■ Exercise ■
Among the lines of the listing below, retype exactly those from the one containing "listen to the" through the one containing "Like in a real", both included. Do not include pictures.

■ Data extracts ■
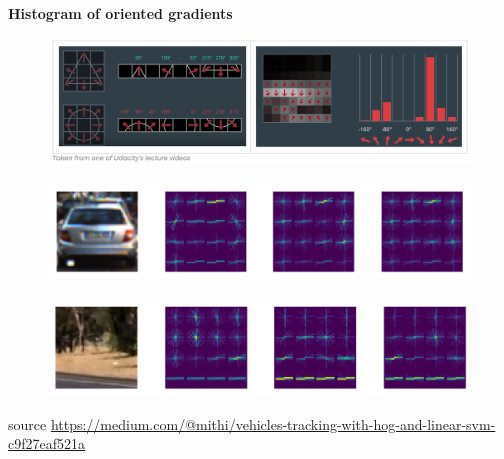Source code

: \documentclass[xcolor=dvipsnames]{beamer}
\begin{document}
\begin{frame}{\bf Histogram of oriented gradients}

\begin{figure}[!htb]
  \centering
  \includegraphics[scale=0.2]{../../pictures/image_processing/hog.png}
\end{figure}

\begin{figure}[!htb]
  \centering
  \includegraphics[scale=0.1]{../../pictures/image_processing/hog_car.png}
\end{figure}

\begin{figure}[!htb]
  \centering
  \includegraphics[scale=0.1]{../../pictures/image_processing/hog_no_car.png}
\end{figure}

{\tiny source \url{https://medium.com/@mithi/vehicles-tracking-with-hog-and-linear-svm-c9f27eaf521a}}

\end{frame}
\end{document}
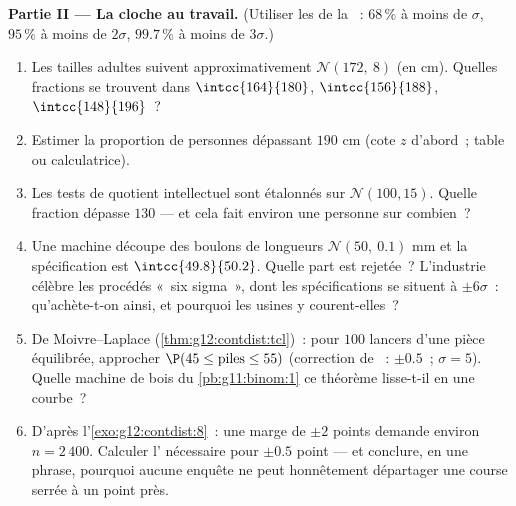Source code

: \begin{problem}
\medskip
\noindent\textbf{Partie II --- La cloche au travail.}
(Utiliser les  de la ~: $68\,\%$ à moins de
$\sigma$, $95\,\%$ à moins de $2\sigma$, $99.7\,\%$ à moins de
$3\sigma$.)
\begin{enumerate}[resume]
  \item Les tailles adultes suivent approximativement
        $\mathcal N(172,\ 8)$ (en cm). Quelles fractions se
        trouvent dans $\intcc{164}{180}$, $\intcc{156}{188}$,
        $\intcc{148}{196}$~?
  \item Estimer la proportion de personnes dépassant $190$ cm (cote
        $z$ d'abord~; table ou calculatrice).
  \item Les tests de quotient intellectuel sont étalonnés sur
        $\mathcal N(100, 15)$. Quelle fraction dépasse $130$ --- et
        cela fait environ une personne sur combien~?
  \item Une machine découpe des boulons de longueurs
        $\mathcal N(50,\ 0.1)$ mm et la spécification est
        $\intcc{49.8}{50.2}$. Quelle part est rejetée~? L'industrie
        célèbre les procédés «~six sigma~», dont les spécifications
        se situent à $\pm 6\sigma$~: qu'achète-t-on ainsi, et
        pourquoi les usines y courent-elles~?
  \item De Moivre--Laplace (\cref{thm:g12:contdist:tcl})~: pour
        $100$ lancers d'une pièce équilibrée, approcher
        $\P(45 \leq \text{piles} \leq 55)$ (correction de
        ~: $\pm 0.5$~; $\sigma = 5$). Quelle machine de
        bois du \cref{pb:g11:binom:1} ce théorème lisse-t-il en une
        courbe~?
  \item D'après l'\cref{exo:g12:contdist:8}~: une marge de $\pm 2$
        points demande environ $n = 2\,400$. Calculer l'
        nécessaire pour $\pm 0.5$ point --- et conclure, en une
        phrase, pourquoi aucune enquête ne peut honnêtement
        départager une course serrée à un point près.
\end{enumerate}


\end{problem}
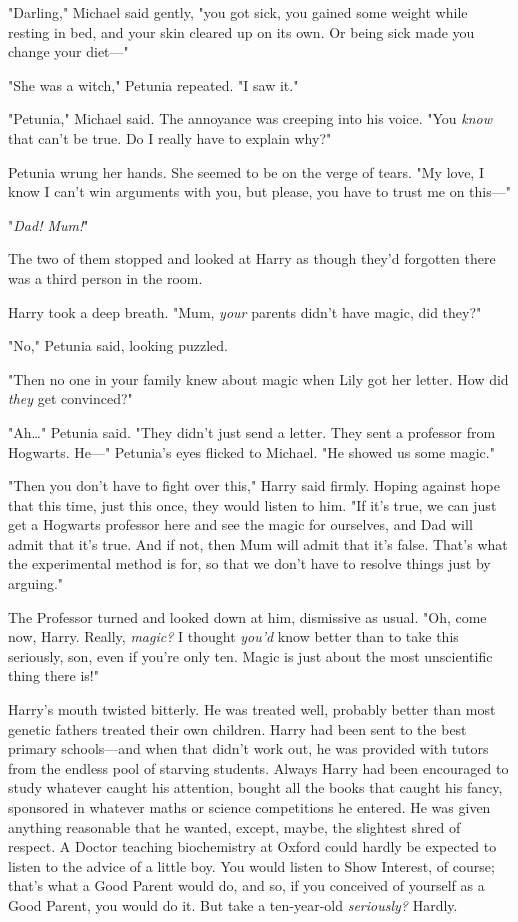 "Darling," Michael said gently, "you got sick, you gained some weight while 
resting in bed, and your skin cleared up on its own. Or being sick made you 
change your diet---"

"She was a witch," Petunia repeated. "I saw it."

"Petunia," Michael said. The annoyance was creeping into his voice. "You 
\emph{know} that can't be true. Do I really have to explain why?"

Petunia wrung her hands. She seemed to be on the verge of tears. "My love, I 
know I can't win arguments with you, but please, you have to trust me on 
this---"

"\emph{Dad! Mum!}"

The two of them stopped and looked at Harry as though they'd forgotten there 
was a third person in the room.

Harry took a deep breath. "Mum, \emph{your} parents didn't have magic, did 
they?"

"No," Petunia said, looking puzzled.

"Then no one in your family knew about magic when Lily got her letter. How did 
\emph{they} get convinced?"

"Ah{\ldots}" Petunia said. "They didn't just send a letter. They sent a 
professor from Hogwarts. He---" Petunia's eyes flicked to Michael. "He showed 
us some magic."

"Then you don't have to fight over this," Harry said firmly. Hoping against 
hope that this time, just this once, they would listen to him. "If it's true, 
we can just get a Hogwarts professor here and see the magic for ourselves, and 
Dad will admit that it's true. And if not, then Mum will admit that it's false. 
That's what the experimental method is for, so that we don't have to resolve 
things just by arguing."

The Professor turned and looked down at him, dismissive as usual. "Oh, come 
now, Harry. Really, \emph{magic?} I thought \emph{you'd} know better than to 
take this seriously, son, even if you're only ten. Magic is just about the most 
unscientific thing there is!"

Harry's mouth twisted bitterly. He was treated well, probably better than most 
genetic fathers treated their own children. Harry had been sent to the best 
primary schools---and when that didn't work out, he was provided with tutors 
from the endless pool of starving students. Always Harry had been encouraged to 
study whatever caught his attention, bought all the books that caught his 
fancy, sponsored in whatever maths or science competitions he entered. He was 
given anything reasonable that he wanted, except, maybe, the slightest shred of 
respect. A Doctor teaching biochemistry at Oxford could hardly be expected to 
listen to the advice of a little boy. You would listen to Show Interest, of 
course; that's what a Good Parent would do, and so, if you conceived of 
yourself as a Good Parent, you would do it. But take a ten-year-old 
\emph{seriously?} Hardly.


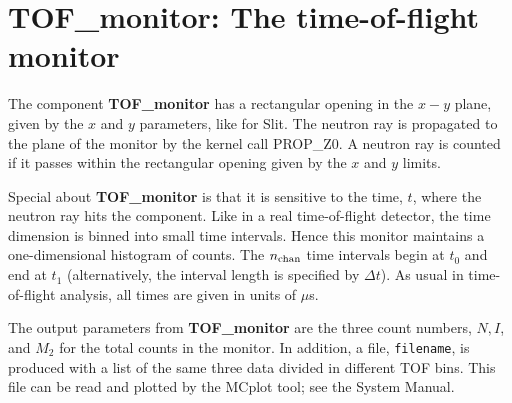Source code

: \section{TOF\_monitor: The time-of-flight monitor}

The component {\bf TOF\_monitor} has a rectangular opening
in the $x-y$ plane, given by the $x$ and $y$ parameters,
like for {\rm Slit}.
The neutron ray is propagated to the plane of the monitor
by the kernel call PROP\_Z0.
A neutron ray is counted if it passes within the rectangular opening 
given by the $x$ and $y$ limits.

Special about {\bf TOF\_monitor} is that it is sensitive to
the time, $t$, where the neutron ray hits the component.
Like in a real time-of-flight detector, the time dimension is
binned into small time intervals.
Hence this monitor maintains a one-dimensional histogram of counts.
The $n_{\rm chan}$ time intervals begin at $t_0$ and
end at $t_1$ (alternatively, the interval length is specified by $\Delta t$).
As usual in time-of-flight analysis, all times are given in units of $\mu$s.

The output parameters from {\bf TOF\_monitor} are the three count numbers,
$N, I$, and $M_2$ for the total counts in the monitor.
In addition, a file, \verb+filename+, is produced with a list of 
the same three data divided in different TOF bins.
This file can be read and plotted by the {\rm MCplot} tool; see the
System Manual.

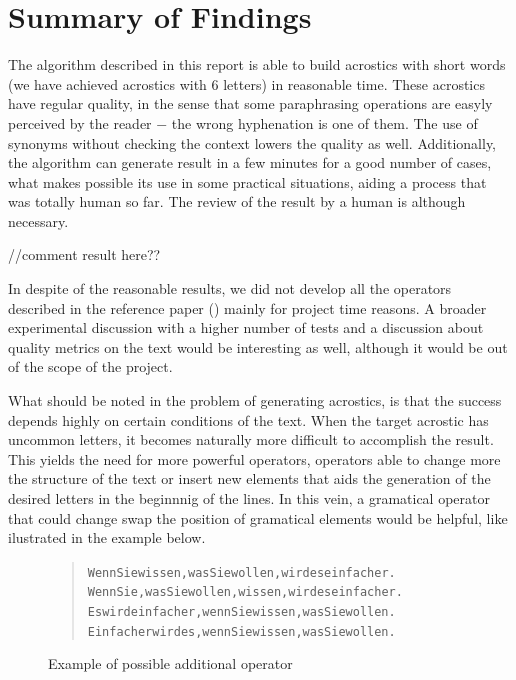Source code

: \documentclass{reportAlternative}
\begin{document}
\chapter{Summary of Findings}
The algorithm described in this report is able to build acrostics with short words (we have achieved acrostics with 6 letters) in reasonable time. These acrostics have regular quality, in the sense that some paraphrasing operations are easyly perceived by the reader $-$ the wrong hyphenation is one of them. The use of synonyms without checking the context lowers the quality as well. Additionally, the algorithm can generate result in a few minutes for a good number of cases, what makes possible its use in some practical situations, aiding a process that was totally human so far. The review of the result by a human is although necessary. \par

//comment result here??\par

In despite of the reasonable results, we did not develop all the operators described in the reference paper (\cite{Stein}) mainly for project time reasons. A broader experimental discussion with a higher number of tests and a discussion about quality metrics on the text would be interesting as well, although it would be out of the scope of the project. \par

What should be noted in the problem of generating acrostics, is that the success depends highly on certain conditions of the text. When the target acrostic has uncommon letters, it becomes naturally more difficult to accomplish the result. This yields the need for more powerful operators, operators able to change more the structure of the text or insert new elements that aids the generation of the desired letters in the beginnnig of the lines. In this vein, a gramatical operator that could change swap the position of gramatical elements would be helpful, like ilustrated in the example below. \par

\begin{figure}[H]
\begin{quote}
\begin{alltt}
Wenn Sie wissen, was Sie wollen, wird es einfacher.
Wenn Sie, was Sie wollen, wissen, wird es einfacher.
Es wird einfacher, wenn Sie wissen, was Sie wollen.
Einfacher wird es, wenn Sie wissen, was Sie wollen.
\end{alltt}
\end{quote}
\caption{Example of possible additional operator}
\end{figure}
\end{document}
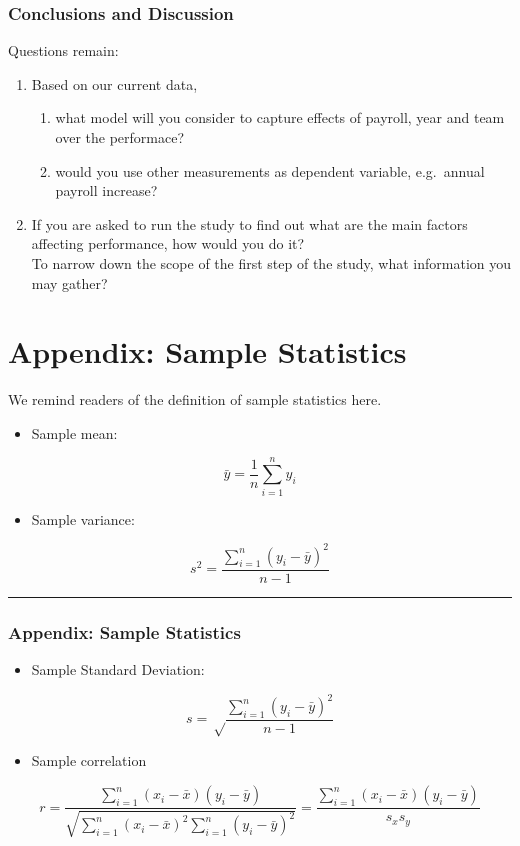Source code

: \documentclass[
]{article}
\providecommand{\tightlist}{%
  \setlength{\itemsep}{0pt}\setlength{\parskip}{0pt}}
\begin{document}
\frametitle{Conclusions and Discussion}

Questions remain:

\begin{enumerate}
\def\labelenumi{\arabic{enumi}.}
\tightlist
\item
  Based on our current data,

  \begin{enumerate}
  \def\labelenumii{\alph{enumii})}
  \tightlist
  \item
    what model will you consider to capture effects of payroll, year and
    team over the performace?
  \item
    would you use other measurements as dependent variable, e.g.~annual
    payroll increase?
  \end{enumerate}
\item
  If you are asked to run the study to find out what are the main
  factors affecting performance, how would you do it?\\
  To narrow down the scope of the first step of the study, what
  information you may gather?
\end{enumerate}

\hypertarget{appendix-sample-statistics}{%
\section{Appendix: Sample Statistics}\label{appendix-sample-statistics}}

We remind readers of the definition of sample statistics here.

\begin{itemize}
\tightlist
\item
  Sample mean:
\end{itemize}

\[\bar{y} = \frac{1}{n}\sum_{i=1}^n y_i\]

\begin{itemize}
\tightlist
\item
  Sample variance:
\end{itemize}

\[s^2 = \frac{\sum_{i=1}^{n}(y_i - \bar{y})^2}{n-1}\]

\begin{center}\rule{0.5\linewidth}{0.5pt}\end{center}

\frametitle{Appendix: Sample Statistics}

\begin{itemize}
\tightlist
\item
  Sample Standard Deviation:
\end{itemize}

\[s = \sqrt\frac{\sum_{i=1}^{n}(y_i - \bar{y})^2} {n - 1}\]

\begin{itemize}
\tightlist
\item
  Sample correlation
\end{itemize}

\[r = \frac{\sum_{i=1}^n (x_i - \bar{x})(y_i - \bar{y})}{\sqrt{\sum_{i=1}^n (x_i - \bar{x})^2 \sum_{i=1}^n (y_i - \bar{y})^2}} = \frac{\sum_{i=1}^n (x_i - \bar{x})(y_i - \bar{y})}{s_x s_y} \]
\end{document}
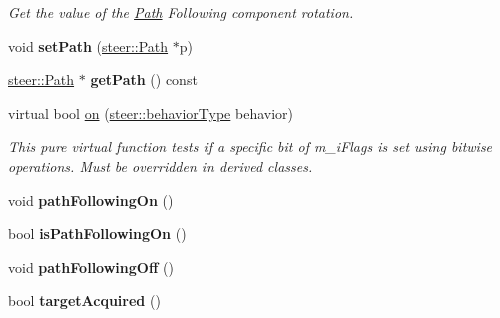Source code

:\begin{DoxyCompactItemize}
\begin{DoxyCompactList}\small\item\em Get the value of the \hyperlink{classsteer_1_1_path}{Path} Following component rotation. \end{DoxyCompactList}\item 
\hypertarget{classsteer_1_1_path_following_component_a7059cf601823298f88be089b9b066d39}{void {\bfseries set\-Path} (\hyperlink{classsteer_1_1_path}{steer\-::\-Path} $\ast$p)}\label{classsteer_1_1_path_following_component_a7059cf601823298f88be089b9b066d39}

\item 
\hypertarget{classsteer_1_1_path_following_component_a6bc0a5a3aeac0df2f4d1bf2782834b4d}{\hyperlink{classsteer_1_1_path}{steer\-::\-Path} $\ast$ {\bfseries get\-Path} () const }\label{classsteer_1_1_path_following_component_a6bc0a5a3aeac0df2f4d1bf2782834b4d}

\item 
virtual bool \hyperlink{classsteer_1_1_path_following_component_af15d403db80ac9d623d6fc4ec6f6701b}{on} (\hyperlink{namespacesteer_afe6e72f8f8088962727051501181acbe}{steer\-::behavior\-Type} behavior)
\begin{DoxyCompactList}\small\item\em This pure virtual function tests if a specific bit of m\-\_\-i\-Flags is set using bitwise operations. Must be overridden in derived classes. \end{DoxyCompactList}\item 
\hypertarget{classsteer_1_1_path_following_component_a7b795c82dd889c9b15965486b41f1dee}{void {\bfseries path\-Following\-On} ()}\label{classsteer_1_1_path_following_component_a7b795c82dd889c9b15965486b41f1dee}

\item 
\hypertarget{classsteer_1_1_path_following_component_a19cf5261b9483f2a8ec8fe83328bd516}{bool {\bfseries is\-Path\-Following\-On} ()}\label{classsteer_1_1_path_following_component_a19cf5261b9483f2a8ec8fe83328bd516}

\item 
\hypertarget{classsteer_1_1_path_following_component_a36b3fdf6732f58cdb96159cd47acc7f8}{void {\bfseries path\-Following\-Off} ()}\label{classsteer_1_1_path_following_component_a36b3fdf6732f58cdb96159cd47acc7f8}

\item 
\hypertarget{classsteer_1_1_path_following_component_a196c16619b471663b4a53e39def2cdca}{bool {\bfseries target\-Acquired} ()}\label{classsteer_1_1_path_following_component_a196c16619b471663b4a53e39def2cdca}


\end{DoxyCompactItemize}

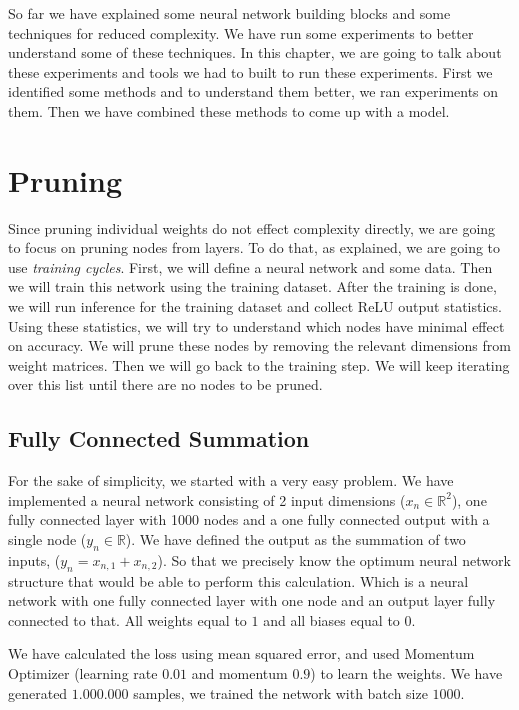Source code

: So far we have explained some neural network building blocks and some techniques for reduced complexity. We have run some experiments to better understand some of these techniques. In this chapter, we are going to talk about these experiments and tools we had to built to run these experiments. First we identified some methods and to understand them better, we ran experiments on them. Then we have combined these methods to come up with a model. 

\section{Pruning}
Since pruning individual weights do not effect complexity directly, we are going to focus on pruning nodes from layers. To do that, as \cite{Hu:2016aa} explained, we are going to use \textit{training cycles}. First, we will define a neural network and some data. Then we will train this network using the training dataset. After the training is done, we will run inference for the training dataset and collect ReLU output statistics. Using these statistics, we will try to understand which nodes have minimal effect on accuracy. We will prune these nodes by removing the relevant dimensions from weight matrices. Then we will go back to the training step. We will keep iterating over this list until there are no nodes to be pruned.

\subsection{Fully Connected Summation}
For the sake of simplicity, we started with a very easy problem. We have implemented a neural network consisting of 2 input dimensions ($x_n \in \mathbb{R}^{2}$), one fully connected layer with 1000 nodes and a one fully connected output with a single node ($y_n \in \mathbb{R}$). We have defined the output as the summation of two inputs, ($y_n = x_{n,1} + x_{n,2}$). So that we precisely know the optimum neural network structure that would be able to perform this calculation. Which is a neural network with one fully connected layer with one node and an output layer fully connected to that. All weights equal to $1$ and all biases equal to $0$.

We have calculated the loss using mean squared error, and used Momentum Optimizer (learning rate $0.01$ and momentum $0.9$) to learn the weights. We have generated $1.000.000$ samples, we trained the network with batch size $1000$.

■ Response area ■
listen to the advice of a little boy. You would listen to Show Interest, of 
course; that's what a Good Parent would do, and so, if you conceived of 
yourself as a Good Parent, you would do it. But take a ten-year-old 
\emph{seriously?} Hardly.


Source code

: \section{TOF\_monitor: The time-of-flight monitor}

The component {\bf TOF\_monitor} has a rectangular opening
in the $x-y$ plane, given by the $x$ and $y$ parameters,
like for {\rm Slit}.
The neutron ray is propagated to the plane of the monitor
by the kernel call PROP\_Z0.
A neutron ray is counted if it passes within the rectangular opening 
given by the $x$ and $y$ limits.

Special about {\bf TOF\_monitor} is that it is sensitive to
the time, $t$, where the neutron ray hits the component.
Like in a real time-of-flight detector, the time dimension is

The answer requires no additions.